インタビューの出来映えで営業力が見える
「改めて、お客様にインタビューしてみます。」
あるIT企業の営業研修でのこと。こちらが用意したフォームに従い、参加者に、担当する営業案件について整理して頂いた。ある参加者が、それを説明してくれたのだが、憶測と期待が入り交じった、とても曖昧な説明だったので、事実はどうなのかと尋ねたところ、こんな回答が返ってきた。
長年の担当営業であり、情報をもらう知己も少なからずいると言うが、それにしては、あまりにも知らなすぎる。
「どうやって、インタビューをされますか?」
すると、その参加者は、次のように回答した。
「このフォームに書いてあることを質問してみます。」
なんとも、残念な回答だ。
本来インタビューというのは、可能な限り情報を集め、自分が予め用意した正解を、相手にぶつけてみて、その反応を得ることだ。例えば、こんな感じだ。

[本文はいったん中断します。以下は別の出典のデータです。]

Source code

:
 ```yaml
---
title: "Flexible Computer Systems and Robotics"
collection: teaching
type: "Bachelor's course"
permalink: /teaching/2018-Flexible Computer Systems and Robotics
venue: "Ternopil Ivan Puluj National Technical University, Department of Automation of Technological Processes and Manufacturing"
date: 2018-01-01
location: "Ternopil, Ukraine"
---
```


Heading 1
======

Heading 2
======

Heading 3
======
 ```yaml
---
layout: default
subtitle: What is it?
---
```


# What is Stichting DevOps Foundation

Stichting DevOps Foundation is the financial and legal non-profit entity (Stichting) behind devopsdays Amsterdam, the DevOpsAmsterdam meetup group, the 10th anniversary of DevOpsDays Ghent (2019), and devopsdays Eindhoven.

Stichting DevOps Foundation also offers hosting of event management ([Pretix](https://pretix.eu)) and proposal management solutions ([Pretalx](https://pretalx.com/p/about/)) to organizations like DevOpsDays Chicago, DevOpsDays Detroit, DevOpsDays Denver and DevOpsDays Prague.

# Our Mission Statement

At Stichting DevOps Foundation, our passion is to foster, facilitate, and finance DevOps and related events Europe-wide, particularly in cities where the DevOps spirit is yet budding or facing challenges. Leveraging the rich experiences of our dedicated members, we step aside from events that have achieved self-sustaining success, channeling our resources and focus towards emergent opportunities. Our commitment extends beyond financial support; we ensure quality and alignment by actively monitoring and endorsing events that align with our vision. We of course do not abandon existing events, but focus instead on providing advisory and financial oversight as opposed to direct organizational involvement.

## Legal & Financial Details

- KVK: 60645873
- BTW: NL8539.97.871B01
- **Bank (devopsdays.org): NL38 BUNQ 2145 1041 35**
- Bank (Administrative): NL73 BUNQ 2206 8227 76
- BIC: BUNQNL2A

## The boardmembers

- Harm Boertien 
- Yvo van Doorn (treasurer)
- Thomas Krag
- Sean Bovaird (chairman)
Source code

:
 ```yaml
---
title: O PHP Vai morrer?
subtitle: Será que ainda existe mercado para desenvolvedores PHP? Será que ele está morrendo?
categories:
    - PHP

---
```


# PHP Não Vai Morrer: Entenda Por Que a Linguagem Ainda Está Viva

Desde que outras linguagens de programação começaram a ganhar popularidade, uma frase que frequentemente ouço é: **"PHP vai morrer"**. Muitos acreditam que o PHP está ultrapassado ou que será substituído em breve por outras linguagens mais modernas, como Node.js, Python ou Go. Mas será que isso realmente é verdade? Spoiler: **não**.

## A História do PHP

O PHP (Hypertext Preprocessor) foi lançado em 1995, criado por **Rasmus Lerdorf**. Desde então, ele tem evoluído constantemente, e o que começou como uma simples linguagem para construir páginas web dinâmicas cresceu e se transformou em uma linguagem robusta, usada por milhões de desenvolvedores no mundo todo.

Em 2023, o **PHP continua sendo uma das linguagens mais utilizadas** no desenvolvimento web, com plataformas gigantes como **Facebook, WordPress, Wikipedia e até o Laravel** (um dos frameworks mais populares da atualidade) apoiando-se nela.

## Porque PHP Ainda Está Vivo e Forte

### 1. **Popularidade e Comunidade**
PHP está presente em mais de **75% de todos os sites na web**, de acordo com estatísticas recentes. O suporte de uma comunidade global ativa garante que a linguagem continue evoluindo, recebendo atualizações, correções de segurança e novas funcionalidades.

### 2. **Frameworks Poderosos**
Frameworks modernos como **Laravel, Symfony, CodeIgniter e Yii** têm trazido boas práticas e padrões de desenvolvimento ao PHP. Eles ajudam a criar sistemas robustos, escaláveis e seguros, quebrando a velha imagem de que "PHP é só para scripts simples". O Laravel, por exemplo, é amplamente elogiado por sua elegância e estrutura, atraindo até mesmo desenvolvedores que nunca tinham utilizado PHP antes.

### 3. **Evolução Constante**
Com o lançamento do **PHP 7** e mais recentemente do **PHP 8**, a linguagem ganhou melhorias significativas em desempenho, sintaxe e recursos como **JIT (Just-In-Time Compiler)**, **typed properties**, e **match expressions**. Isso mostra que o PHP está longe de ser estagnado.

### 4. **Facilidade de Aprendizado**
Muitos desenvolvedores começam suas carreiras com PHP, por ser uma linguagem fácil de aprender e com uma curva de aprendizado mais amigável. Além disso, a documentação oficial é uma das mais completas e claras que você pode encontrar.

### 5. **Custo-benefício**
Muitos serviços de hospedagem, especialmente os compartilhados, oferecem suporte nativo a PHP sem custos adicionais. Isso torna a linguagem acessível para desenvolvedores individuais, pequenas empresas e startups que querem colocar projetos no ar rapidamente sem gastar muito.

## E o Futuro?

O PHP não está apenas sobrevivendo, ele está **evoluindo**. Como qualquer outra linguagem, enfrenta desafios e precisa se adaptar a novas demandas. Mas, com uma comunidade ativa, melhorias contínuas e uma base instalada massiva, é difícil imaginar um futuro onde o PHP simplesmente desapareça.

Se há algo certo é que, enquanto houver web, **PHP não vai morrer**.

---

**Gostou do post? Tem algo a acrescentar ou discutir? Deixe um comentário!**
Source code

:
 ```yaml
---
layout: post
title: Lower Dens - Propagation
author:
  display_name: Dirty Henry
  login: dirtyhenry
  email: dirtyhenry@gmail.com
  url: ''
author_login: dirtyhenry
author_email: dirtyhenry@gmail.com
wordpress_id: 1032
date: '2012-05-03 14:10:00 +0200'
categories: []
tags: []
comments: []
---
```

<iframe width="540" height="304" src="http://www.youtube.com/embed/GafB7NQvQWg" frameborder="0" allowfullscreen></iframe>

「御社の売上に占める国内店舗での比率は、昨年度、50%を超えていましたが、コロナ禍で国内店舗の売上高が大幅に落ち込んでいるのではないでしょうか。この厳しい状況に対処するには、以前も話されていた店舗とオンラインでの販売を一元化し、顧客が店舗で商品を確認しオンラインで注文できる機能や、店舗でもオンラインでも顧客が容易に選択して購入できる機能など、店舗とオンラインの連携機能の実現が、急務だと思うのですが、ご検討はどこまで進んでいるのでしょうか?」
その答えは、YesかNoかであろう。あるいは、私は担当外なので、詳しく分からないという回答が返ってくるかも知れない。
Yesなら、具体的な進捗状況や課題など、さらに深掘りして聞けばいい。
Noであれば、その理由を聞くか、他の質問を予め用意しておくといいだろう。例えば、「では、経費削減のためには、現行の業務プロセスを徹底してデジタル化して、事務処理に関わる様々な経費を大幅に削減することが必要ではないかと思うのですが、そちらについては、いかがでしょうか?」といった質問ができるだろう。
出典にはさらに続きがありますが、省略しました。